**Excerpts from a dataset:**
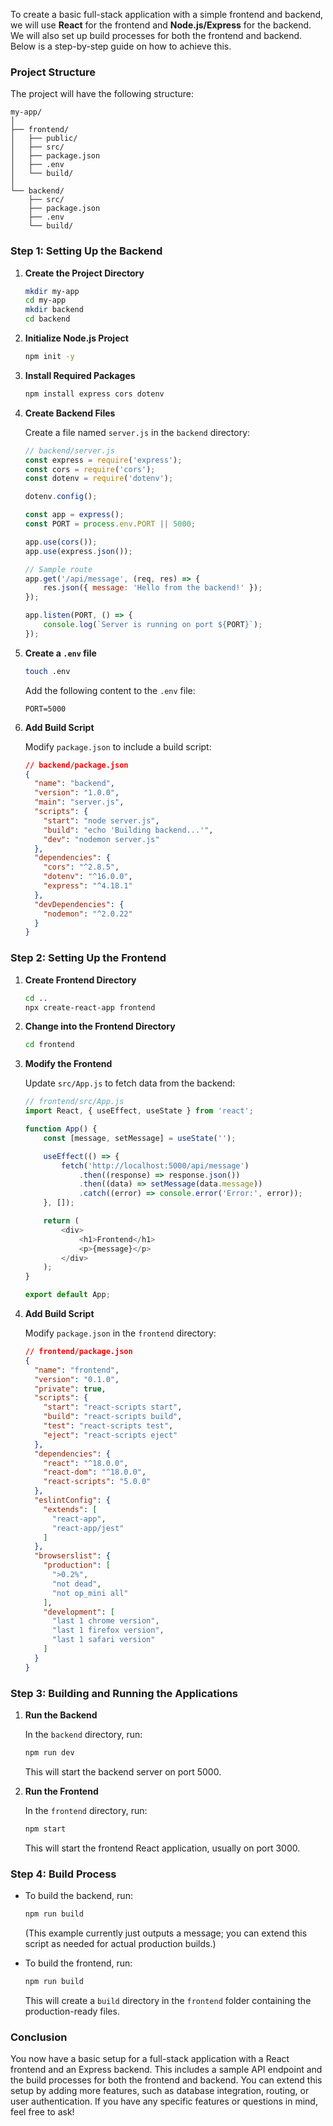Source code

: To create a basic full-stack application with a simple frontend and backend, we will use **React** for the frontend and **Node.js/Express** for the backend. We will also set up build processes for both the frontend and backend. Below is a step-by-step guide on how to achieve this.

### Project Structure

The project will have the following structure:

```
my-app/
│
├── frontend/
│   ├── public/
│   ├── src/
│   ├── package.json
│   ├── .env
│   └── build/
│
└── backend/
    ├── src/
    ├── package.json
    ├── .env
    └── build/
```

### Step 1: Setting Up the Backend

1. **Create the Project Directory**

   ```bash
   mkdir my-app
   cd my-app
   mkdir backend
   cd backend
   ```

2. **Initialize Node.js Project**

   ```bash
   npm init -y
   ```

3. **Install Required Packages**

   ```bash
   npm install express cors dotenv
   ```

4. **Create Backend Files**

   Create a file named `server.js` in the `backend` directory:

   ```javascript
   // backend/server.js
   const express = require('express');
   const cors = require('cors');
   const dotenv = require('dotenv');

   dotenv.config();

   const app = express();
   const PORT = process.env.PORT || 5000;

   app.use(cors());
   app.use(express.json());

   // Sample route
   app.get('/api/message', (req, res) => {
       res.json({ message: 'Hello from the backend!' });
   });

   app.listen(PORT, () => {
       console.log(`Server is running on port ${PORT}`);
   });
   ```

5. **Create a `.env` file**

   ```bash
   touch .env
   ```

   Add the following content to the `.env` file:

   ```env
   PORT=5000
   ```

6. **Add Build Script**

   Modify `package.json` to include a build script:

   ```json
   // backend/package.json
   {
     "name": "backend",
     "version": "1.0.0",
     "main": "server.js",
     "scripts": {
       "start": "node server.js",
       "build": "echo 'Building backend...'",
       "dev": "nodemon server.js"
     },
     "dependencies": {
       "cors": "^2.8.5",
       "dotenv": "^16.0.0",
       "express": "^4.18.1"
     },
     "devDependencies": {
       "nodemon": "^2.0.22"
     }
   }
   ```

### Step 2: Setting Up the Frontend

1. **Create Frontend Directory**

   ```bash
   cd ..
   npx create-react-app frontend
   ```

2. **Change into the Frontend Directory**

   ```bash
   cd frontend
   ```

3. **Modify the Frontend**

   Update `src/App.js` to fetch data from the backend:

   ```javascript
   // frontend/src/App.js
   import React, { useEffect, useState } from 'react';

   function App() {
       const [message, setMessage] = useState('');

       useEffect(() => {
           fetch('http://localhost:5000/api/message')
               .then((response) => response.json())
               .then((data) => setMessage(data.message))
               .catch((error) => console.error('Error:', error));
       }, []);

       return (
           <div>
               <h1>Frontend</h1>
               <p>{message}</p>
           </div>
       );
   }

   export default App;
   ```

4. **Add Build Script**

   Modify `package.json` in the `frontend` directory:

   ```json
   // frontend/package.json
   {
     "name": "frontend",
     "version": "0.1.0",
     "private": true,
     "scripts": {
       "start": "react-scripts start",
       "build": "react-scripts build",
       "test": "react-scripts test",
       "eject": "react-scripts eject"
     },
     "dependencies": {
       "react": "^18.0.0",
       "react-dom": "^18.0.0",
       "react-scripts": "5.0.0"
     },
     "eslintConfig": {
       "extends": [
         "react-app",
         "react-app/jest"
       ]
     },
     "browserslist": {
       "production": [
         ">0.2%",
         "not dead",
         "not op_mini all"
       ],
       "development": [
         "last 1 chrome version",
         "last 1 firefox version",
         "last 1 safari version"
       ]
     }
   }
   ```

### Step 3: Building and Running the Applications

1. **Run the Backend**

   In the `backend` directory, run:

   ```bash
   npm run dev
   ```

   This will start the backend server on port 5000.

2. **Run the Frontend**

   In the `frontend` directory, run:

   ```bash
   npm start
   ```

   This will start the frontend React application, usually on port 3000.

### Step 4: Build Process

- To build the backend, run:

   ```bash
   npm run build
   ```

   (This example currently just outputs a message; you can extend this script as needed for actual production builds.)

- To build the frontend, run:

   ```bash
   npm run build
   ```

   This will create a `build` directory in the `frontend` folder containing the production-ready files.

### Conclusion

You now have a basic setup for a full-stack application with a React frontend and an Express backend. This includes a sample API endpoint and the build processes for both the frontend and backend. You can extend this setup by adding more features, such as database integration, routing, or user authentication. If you have any specific features or questions in mind, feel free to ask!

**Exercise instructions:**
What the records say must be written out exactly, with none of their pictures.

**Problem solution:**
Source code

: To create a basic full-stack application with a simple frontend and backend, we will use **React** for the frontend and **Node.js/Express** for the backend. We will also set up build processes for both the frontend and backend. Below is a step-by-step guide on how to achieve this.

### Project Structure

The project will have the following structure:

```
my-app/
│
├── frontend/
│   ├── public/
│   ├── src/
│   ├── package.json
│   ├── .env
│   └── build/
│
└── backend/
    ├── src/
    ├── package.json
    ├── .env
    └── build/
```

### Step 1: Setting Up the Backend

1. **Create the Project Directory**

   ```bash
   mkdir my-app
   cd my-app
   mkdir backend
   cd backend
   ```

2. **Initialize Node.js Project**

   ```bash
   npm init -y
   ```

3. **Install Required Packages**

   ```bash
   npm install express cors dotenv
   ```

4. **Create Backend Files**

   Create a file named `server.js` in the `backend` directory:

   ```javascript
   // backend/server.js
   const express = require('express');
   const cors = require('cors');
   const dotenv = require('dotenv');

   dotenv.config();

   const app = express();
   const PORT = process.env.PORT || 5000;

   app.use(cors());
   app.use(express.json());

   // Sample route
   app.get('/api/message', (req, res) => {
       res.json({ message: 'Hello from the backend!' });
   });

   app.listen(PORT, () => {
       console.log(`Server is running on port ${PORT}`);
   });
   ```

5. **Create a `.env` file**

   ```bash
   touch .env
   ```

   Add the following content to the `.env` file:

   ```env
   PORT=5000
   ```

6. **Add Build Script**

   Modify `package.json` to include a build script:

   ```json
   // backend/package.json
   {
     "name": "backend",
     "version": "1.0.0",
     "main": "server.js",
     "scripts": {
       "start": "node server.js",
       "build": "echo 'Building backend...'",
       "dev": "nodemon server.js"
     },
     "dependencies": {
       "cors": "^2.8.5",
       "dotenv": "^16.0.0",
       "express": "^4.18.1"
     },
     "devDependencies": {
       "nodemon": "^2.0.22"
     }
   }
   ```

### Step 2: Setting Up the Frontend

1. **Create Frontend Directory**

   ```bash
   cd ..
   npx create-react-app frontend
   ```

2. **Change into the Frontend Directory**

   ```bash
   cd frontend
   ```

3. **Modify the Frontend**

   Update `src/App.js` to fetch data from the backend:

   ```javascript
   // frontend/src/App.js
   import React, { useEffect, useState } from 'react';

   function App() {
       const [message, setMessage] = useState('');

       useEffect(() => {
           fetch('http://localhost:5000/api/message')
               .then((response) => response.json())
               .then((data) => setMessage(data.message))
               .catch((error) => console.error('Error:', error));
       }, []);

       return (
           <div>
               <h1>Frontend</h1>
               <p>{message}</p>
           </div>
       );
   }

   export default App;
   ```

4. **Add Build Script**

   Modify `package.json` in the `frontend` directory:

   ```json
   // frontend/package.json
   {
     "name": "frontend",
     "version": "0.1.0",
     "private": true,
     "scripts": {
       "start": "react-scripts start",
       "build": "react-scripts build",
       "test": "react-scripts test",
       "eject": "react-scripts eject"
     },
     "dependencies": {
       "react": "^18.0.0",
       "react-dom": "^18.0.0",
       "react-scripts": "5.0.0"
     },
     "eslintConfig": {
       "extends": [
         "react-app",
         "react-app/jest"
       ]
     },
     "browserslist": {
       "production": [
         ">0.2%",
         "not dead",
         "not op_mini all"
       ],
       "development": [
         "last 1 chrome version",
         "last 1 firefox version",
         "last 1 safari version"
       ]
     }
   }
   ```

### Step 3: Building and Running the Applications

1. **Run the Backend**

   In the `backend` directory, run:

   ```bash
   npm run dev
   ```

   This will start the backend server on port 5000.

2. **Run the Frontend**

   In the `frontend` directory, run:

   ```bash
   npm start
   ```

   This will start the frontend React application, usually on port 3000.

### Step 4: Build Process

- To build the backend, run:

   ```bash
   npm run build
   ```

   (This example currently just outputs a message; you can extend this script as needed for actual production builds.)

- To build the frontend, run:

   ```bash
   npm run build
   ```

   This will create a `build` directory in the `frontend` folder containing the production-ready files.

### Conclusion

You now have a basic setup for a full-stack application with a React frontend and an Express backend. This includes a sample API endpoint and the build processes for both the frontend and backend. You can extend this setup by adding more features, such as database integration, routing, or user authentication. If you have any specific features or questions in mind, feel free to ask!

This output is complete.